Input –

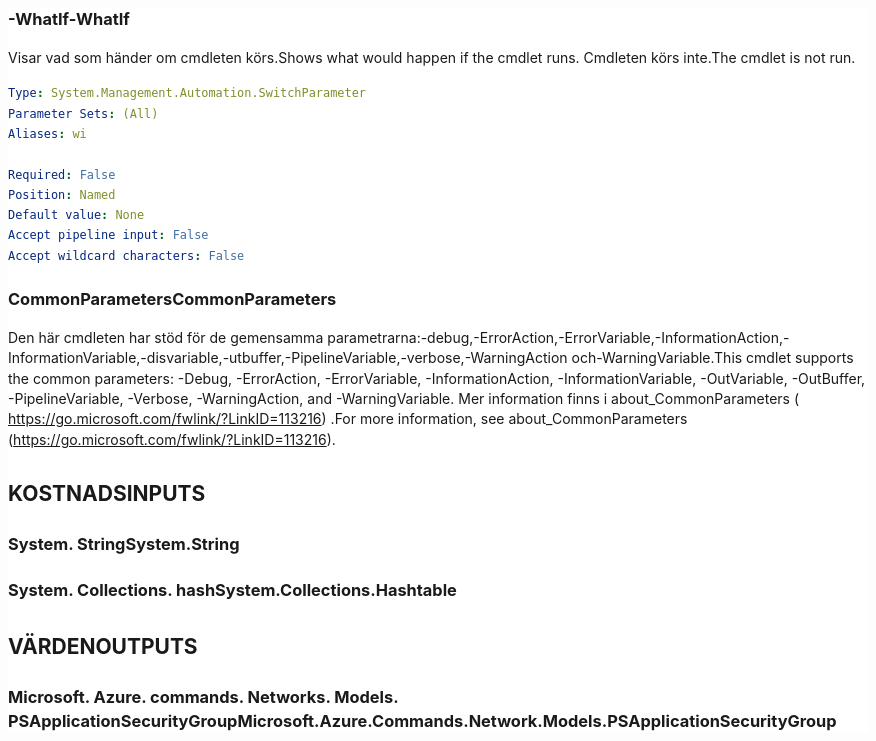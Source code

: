 ### <span data-ttu-id="4ca71-129">-WhatIf</span><span class="sxs-lookup"><span data-stu-id="4ca71-129">-WhatIf</span></span>
<span data-ttu-id="4ca71-130">Visar vad som händer om cmdleten körs.</span><span class="sxs-lookup"><span data-stu-id="4ca71-130">Shows what would happen if the cmdlet runs.</span></span>
<span data-ttu-id="4ca71-131">Cmdleten körs inte.</span><span class="sxs-lookup"><span data-stu-id="4ca71-131">The cmdlet is not run.</span></span>

```yaml
Type: System.Management.Automation.SwitchParameter
Parameter Sets: (All)
Aliases: wi

Required: False
Position: Named
Default value: None
Accept pipeline input: False
Accept wildcard characters: False
```

### <span data-ttu-id="4ca71-132">CommonParameters</span><span class="sxs-lookup"><span data-stu-id="4ca71-132">CommonParameters</span></span>
<span data-ttu-id="4ca71-133">Den här cmdleten har stöd för de gemensamma parametrarna:-debug,-ErrorAction,-ErrorVariable,-InformationAction,-InformationVariable,-disvariable,-utbuffer,-PipelineVariable,-verbose,-WarningAction och-WarningVariable.</span><span class="sxs-lookup"><span data-stu-id="4ca71-133">This cmdlet supports the common parameters: -Debug, -ErrorAction, -ErrorVariable, -InformationAction, -InformationVariable, -OutVariable, -OutBuffer, -PipelineVariable, -Verbose, -WarningAction, and -WarningVariable.</span></span> <span data-ttu-id="4ca71-134">Mer information finns i about_CommonParameters ( https://go.microsoft.com/fwlink/?LinkID=113216) .</span><span class="sxs-lookup"><span data-stu-id="4ca71-134">For more information, see about_CommonParameters (https://go.microsoft.com/fwlink/?LinkID=113216).</span></span>

## <span data-ttu-id="4ca71-135">KOSTNADS</span><span class="sxs-lookup"><span data-stu-id="4ca71-135">INPUTS</span></span>

### <span data-ttu-id="4ca71-136">System. String</span><span class="sxs-lookup"><span data-stu-id="4ca71-136">System.String</span></span>

### <span data-ttu-id="4ca71-137">System. Collections. hash</span><span class="sxs-lookup"><span data-stu-id="4ca71-137">System.Collections.Hashtable</span></span>

## <span data-ttu-id="4ca71-138">VÄRDEN</span><span class="sxs-lookup"><span data-stu-id="4ca71-138">OUTPUTS</span></span>

### <span data-ttu-id="4ca71-139">Microsoft. Azure. commands. Networks. Models. PSApplicationSecurityGroup</span><span class="sxs-lookup"><span data-stu-id="4ca71-139">Microsoft.Azure.Commands.Network.Models.PSApplicationSecurityGroup</span></span>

Work task –
Work through the material above and count the lines that contain the word "körs". Only the number is to be given.

Answer box –
2